Lots of days--most days even--there isn't much of a fight.  Most of what he brings home he's already read in school, and he's generally memorized it.  This is *slightly* distressing for me, as I know he hasn't really gotten this far by learning his sound blends, and to me it just doesn't make sense--in much the same way that I am VERY leery of learning math with a number grid.  I could obsess over it, except that I am domesticating a rodent and washing socks (freaking socks) so that I don't have to search the laundry basket for a previously worn, but less offensive pair for the boys to wear tomorrow.  But this house of cards is always one word away from crumbling, because at the slightest hint that he read a word wrong, Little J will break.  He'll sound it out (slowly).  He'll try to blend it together.  He'll make up words.  He'll finally get it, and we'll re-read it, and he'll forget.  And in two minutes, we are in a deep, dark hole that he can't get out of.  
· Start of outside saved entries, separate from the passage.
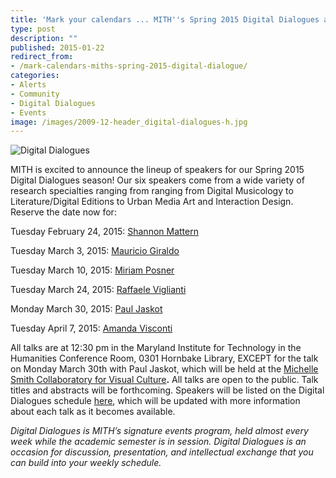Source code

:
 ```yaml
---
title: 'Mark your calendars ... MITH''s Spring 2015 Digital Dialogues are coming up!'
type: post
description: ""
published: 2015-01-22
redirect_from: 
- /mark-calendars-miths-spring-2015-digital-dialogue/
categories:
- Alerts
- Community
- Digital Dialogues
- Events
image: /images/2009-12-header_digital-dialogues-h.jpg
---
```

![Digital Dialogues](/images/2009-12-header_digital-dialogues-h.jpg)

MITH is excited to announce the lineup of speakers for our Spring 2015 Digital Dialogues season! Our six speakers come from a wide variety of research specialties ranging from ranging from Digital Musicology to Literature/Digital Editions to Urban Media Art and Interaction Design. Reserve the date now for:

Tuesday February 24, 2015: [Shannon Mattern](http://mith.umd.edu/dialogues/dd_spring-2015-shannon-mattern/ "Shannon Mattern: Strata of Sentience: Deep Mapping the Media City")

Tuesday March 3, 2015: [Mauricio Giraldo](http://mith.umd.edu/dialogues/dd_spring-2015-mauricio-giraldo/ "Mauricio Giraldo Digital Dialogue")

Tuesday March 10, 2015: [Miriam Posner](http://mith.umd.edu/dialogues/dd_spring-2015-miriam-posner/ "Miriam Posner Digital Dialogue")

Tuesday March 24, 2015: [Raffaele Viglianti](http://mith.umd.edu/dialogues/dd_spring-2015-raffaele-viglianti/ "Raffaele Viglianti Digital Dialogue")

Monday March 30, 2015: [Paul Jaskot](http://mith.umd.edu/dialogues/dd_spring-2015-paul-jaskot/ "Paul Jaskot Digital Dialogue")

Tuesday April 7, 2015: [Amanda Visconti](http://mith.umd.edu/dialogues/dd_spring-2015-amanda-visconti/ "Amanda Visconti: Do read the comments: Designing digital editions for a public humanities conversation")

All talks are at 12:30 pm in the Maryland Institute for Technology in the Humanities Conference Room, 0301 Hornbake Library, EXCEPT for the talk on Monday March 30th with Paul Jaskot, which will be held at the [Michelle Smith Collaboratory for Visual Culture](http://michellesmithcollaboratory.umd.edu/)**.** All talks are open to the public. Talk titles and abstracts will be forthcoming. Speakers will be listed on the Digital Dialogues schedule [here](http://mith.umd.edu/digital-dialogues/schedule/), which will be updated with more information about each talk as it becomes available.

_Digital Dialogues is MITH’s signature events program, held almost every week while the academic semester is in session. Digital Dialogues is an occasion for discussion, presentation, and intellectual exchange that you can build into your weekly schedule._
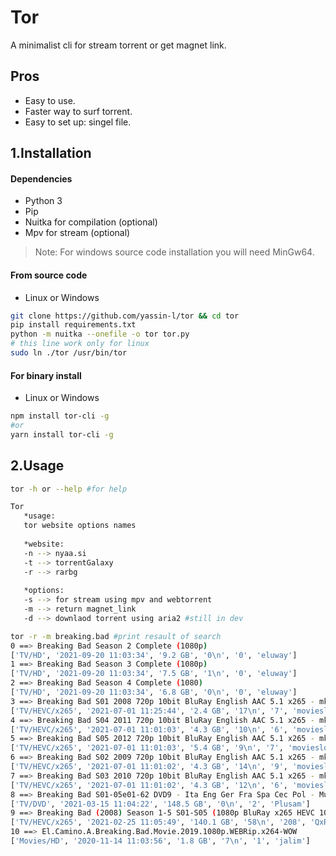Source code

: # Tor
A minimalist cli for stream torrent or get magnet link.

## Pros

- Easy to use.
- Faster way to surf torrent.
- Easy to set up: singel file.

## 1.Installation 

#### Dependencies
- Python 3
- Pip
- Nuitka for compilation (optional)
- Mpv for stream (optional)
> Note: For windows source code installation you will need MinGw64.
#### From source code
- Linux or Windows
```bash
git clone https://github.com/yassin-l/tor && cd tor
pip install requirements.txt 
python -m nuitka --onefile -o tor tor.py
# this line work only for linux
sudo ln ./tor /usr/bin/tor
```
#### For binary install
- Linux or Windows
```bash
npm install tor-cli -g
#or 
yarn install tor-cli -g
```
## 2.Usage
```bash
tor -h or --help #for help

Tor
   *usage:
   tor website options names
   
   *website:
   -n --> nyaa.si
   -t --> torrentGalaxy
   -r --> rarbg
   
   *options:
   -s --> for stream using mpv and webtorrent
   -m --> return magnet_link
   -d --> downlaod torrent using aria2 #still in dev
```
```bash
tor -r -m breaking.bad #print resault of search
0 ==> Breaking Bad Season 2 Complete (1080p)
['TV/HD', '2021-09-20 11:03:34', '9.2 GB', '0\n', '0', 'eluway']
1 ==> Breaking Bad Season 3 Complete (1080p)
['TV/HD', '2021-09-20 11:03:34', '7.5 GB', '1\n', '0', 'eluway']
2 ==> Breaking Bad Season 4 Complete (1080)
['TV/HD', '2021-09-20 11:03:34', '6.8 GB', '0\n', '0', 'eluway']
3 ==> Breaking Bad S01 2008 720p 10bit BluRay English AAC 5.1 x265 - mkvAnime [Telly]
['TV/HEVC/x265', '2021-07-01 11:25:44', '2.4 GB', '17\n', '7', 'movieslover']
4 ==> Breaking Bad S04 2011 720p 10bit BluRay English AAC 5.1 x265 - mkvAnime [Telly]
['TV/HEVC/x265', '2021-07-01 11:01:03', '4.3 GB', '10\n', '6', 'movieslover']
5 ==> Breaking Bad S05 2012 720p 10bit BluRay English AAC 5.1 x265 - mkvAnime [Telly]
['TV/HEVC/x265', '2021-07-01 11:01:03', '5.4 GB', '9\n', '7', 'movieslover']
6 ==> Breaking Bad S02 2009 720p 10bit BluRay English AAC 5.1 x265 - mkvAnime [Telly]
['TV/HEVC/x265', '2021-07-01 11:01:02', '4.3 GB', '14\n', '9', 'movieslover']
7 ==> Breaking Bad S03 2010 720p 10bit BluRay English AAC 5.1 x265 - mkvAnime [Telly]
['TV/HEVC/x265', '2021-07-01 11:01:02', '4.3 GB', '12\n', '6', 'movieslover']
8 ==> Breaking Bad S01-05e01-62 DVD9 - Ita Eng Ger Fra Spa Cec Pol - MultiSub 21 DVD - SERIE COMPLETA
['TV/DVD', '2021-03-15 11:04:22', '148.5 GB', '0\n', '2', 'Plusam']
9 ==> Breaking Bad (2008) Season 1-5 S01-S05 (1080p BluRay x265 HEVC 10bit AAC 5.1 Silence) [QxR]
['TV/HEVC/x265', '2021-02-25 11:05:49', '140.1 GB', '58\n', '208', 'QxR']
10 ==> El.Camino.A.Breaking.Bad.Movie.2019.1080p.WEBRip.x264-WOW
['Movies/HD', '2020-11-14 11:03:56', '1.8 GB', '7\n', '1', 'jalim']
```
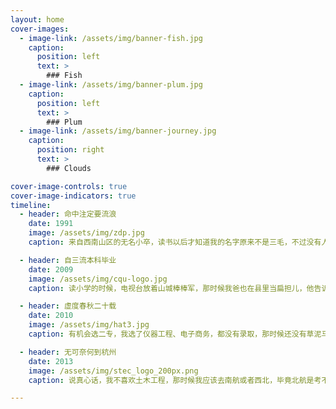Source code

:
 ```yaml
---
layout: home
cover-images:
  - image-link: /assets/img/banner-fish.jpg
    caption:
      position: left
      text: >
        ### Fish
  - image-link: /assets/img/banner-plum.jpg
    caption:
      position: left
      text: >
        ### Plum
  - image-link: /assets/img/banner-journey.jpg
    caption:
      position: right
      text: >
        ### Clouds

cover-image-controls: true
cover-image-indicators: true
timeline:
  - header: 命中注定要流浪
    date: 1991
    image: /assets/img/zdp.jpg
    caption: 来自西南山区的无名小卒，读书以后才知道我的名字原来不是三毛，不过没有人叫我的学名。直到进了城里，认识的人换了一波又一波，终于知道三毛的人们都难相聚了，流浪者之路越走越远。

  - header: 自三流本科毕业
    date: 2009
    image: /assets/img/cqu-logo.jpg
    caption: 读小学的时候，电视台放着山城棒棒军，那时候我爸也在县里当扁担儿，他告诉我的二中是最好的高中，于是我就考上了，后来又考了重大。

  - header: 虚度春秋二十载
    date: 2010
    image: /assets/img/hat3.jpg
    caption: 有机会选二专，我选了仪器工程、电子商务，都没有录取，那时候还没有草泥马这个词，那时候淘宝京东才刚开始兴盛，现在回头看真失误啊！后来自己学了一点网络编程，知道了红帽软件，想成为业余程序员，毕竟不是科班出身，总是力不从心。

  - header: 无可奈何到杭州
    date: 2013
    image: /assets/img/stec_logo_200px.png
    caption: 说真心话，我不喜欢土木工程，那时候我应该去南航或者西北，毕竟北航是考不上，跟着自己的兴趣发展会更好。毕业了终究还是要工作，面试过精工钢构和隧道股份，选了后者，居然又到了杭州。

---
```

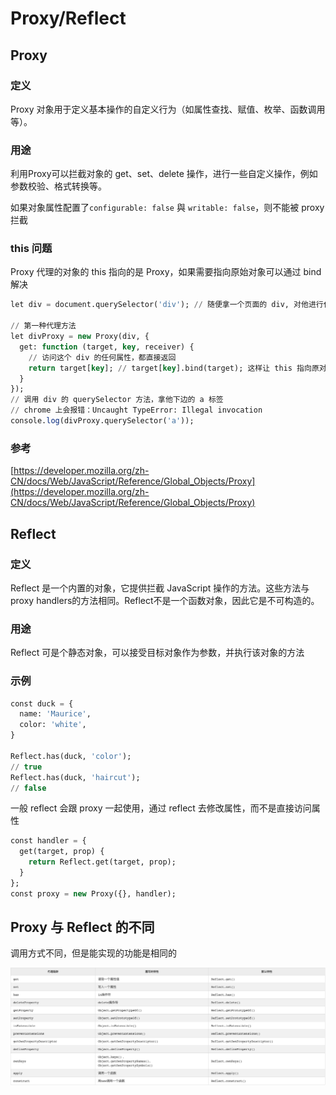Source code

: # Proxy/Reflect

## Proxy

### 定义

Proxy 对象用于定义基本操作的自定义行为（如属性查找、赋值、枚举、函数调用等）。

### 用途

利用Proxy可以拦截对象的 get、set、delete 操作，进行一些自定义操作，例如参数校验、格式转换等。

如果对象属性配置了`configurable: false` 與 `writable: false`，则不能被 proxy 拦截

### this 问题

Proxy 代理的对象的 this 指向的是 Proxy，如果需要指向原始对象可以通过 bind 解决

```sql
let div = document.querySelector('div'); // 随便拿一个页面的 div, 对他进行代理

// 第一种代理方法
let divProxy = new Proxy(div, {
  get: function (target, key, receiver) {
    // 访问这个 div 的任何属性，都直接返回
    return target[key]; // target[key].bind(target); 这样让 this 指向原对象
  }
});
// 调用 div 的 querySelector 方法，拿他下边的 a 标签
// chrome 上会报错：Uncaught TypeError: Illegal invocation
console.log(divProxy.querySelector('a')); 
```

### 参考

[https://developer.mozilla.org/zh-CN/docs/Web/JavaScript/Reference/Global_Objects/Proxy](https://developer.mozilla.org/zh-CN/docs/Web/JavaScript/Reference/Global_Objects/Proxy)

## Reflect

### 定义

Reflect 是一个内置的对象，它提供拦截 JavaScript 操作的方法。这些方法与proxy handlers的方法相同。Reflect不是一个函数对象，因此它是不可构造的。

### 用途

Reflect 可是个静态对象，可以接受目标对象作为参数，并执行该对象的方法

### 示例

```sql
const duck = {
  name: 'Maurice',
  color: 'white',
}

Reflect.has(duck, 'color');
// true
Reflect.has(duck, 'haircut');
// false
```

一般 reflect 会跟 proxy 一起使用，通过 reflect 去修改属性，而不是直接访问属性

```sql
const handler = {
  get(target, prop) {
    return Reflect.get(target, prop);
  }
};
const proxy = new Proxy({}, handler);
```

## Proxy 与 Reflect 的不同

调用方式不同，但是能实现的功能是相同的

![picture 26](../../../images/dc0c45f97463f9396147c85b1feeddd794a0e7a9b92fc6b3030ceb0aa9558dc2.png)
I'm never sure what to do with that moment.  To tell him the word, or make him work on sounding it out.  Or drop it all together.  I will tell you that my response is always to make him work through it, and to wait for him to stop bawling his eyes out over it.  He HAS to get this.  He HAS to learn to read.  I might have to wait years, but he HAS to get over how hard it is to read the word "though", because in the scheme of life problems and household rodents, this CANNOT break him--or else it will not speak well of his future ability to handle toddler vomit in a non-machine-washable Halloween costume.  I'm also not sure of how to build his confidence, without believing that he can do this.

I suppose I am having minor panic attacks over this, because second grade, in my opinion, is the beginning of independence.  On curriculum night at school a few weeks ago, Big J's teacher walked us through the start of their day, getting themselves organized and completing a set of tasks and school work before their lessons officially begin.  He's given a number of the day (typically something like 264), and asked to write the number before and after it; add 10 to it, subtract 10 from it; write it out in an equation, write it out in word form.  Is he getting lost in all of this?  Does he sit there and daydream for the first 40 minutes of the day?  Have his ADD meds even kicked in enough for him to remember to hang up his backpack?  Sometimes, I'm not sure.    

There is perspective in this--and it is that Big J, in all seriousness, should be dead.  And for the first four weeks of his life as a CRAZY preemie, he practically was.  He was one pound and eleven ounces, and his brain was BLEEDING.  He didn't breathe on his own, without a ventilator for NINE weeks--and even after that, he was on oxygen for six months.  There were surgeries and medications strong enough to sedate farm animals.  This kid should probably have a trach tube, a feeding tube, bowel issues, severe asthma, a compromised immune system and cerebral palsy--instead, he has a learning disability.  

We are SO lucky.  I get that.  But I have always hated seeing my kids struggle.  To breathe, to eat, to walk, to read.  To figure out what number comes after 264, and to write that number in the correct order.  

It's tricky, because we're new here, without an IEP, or a medical file three inches thick--and we all want to give Big J the benefit of the doubt, that he'll catch up, that it will all click, that he just needs time and a little bit of help.  But sometimes, don't you just know?  That it's not just ADD, that he's hanging on just below what is expected at this level, that he could doing so much more if someone could understand his brain and how he thinks?  I really just need someone to tell me how he works, which, if you think about it, is no different than any other mom on the planet.  

Sometimes this parenting gig is really hard.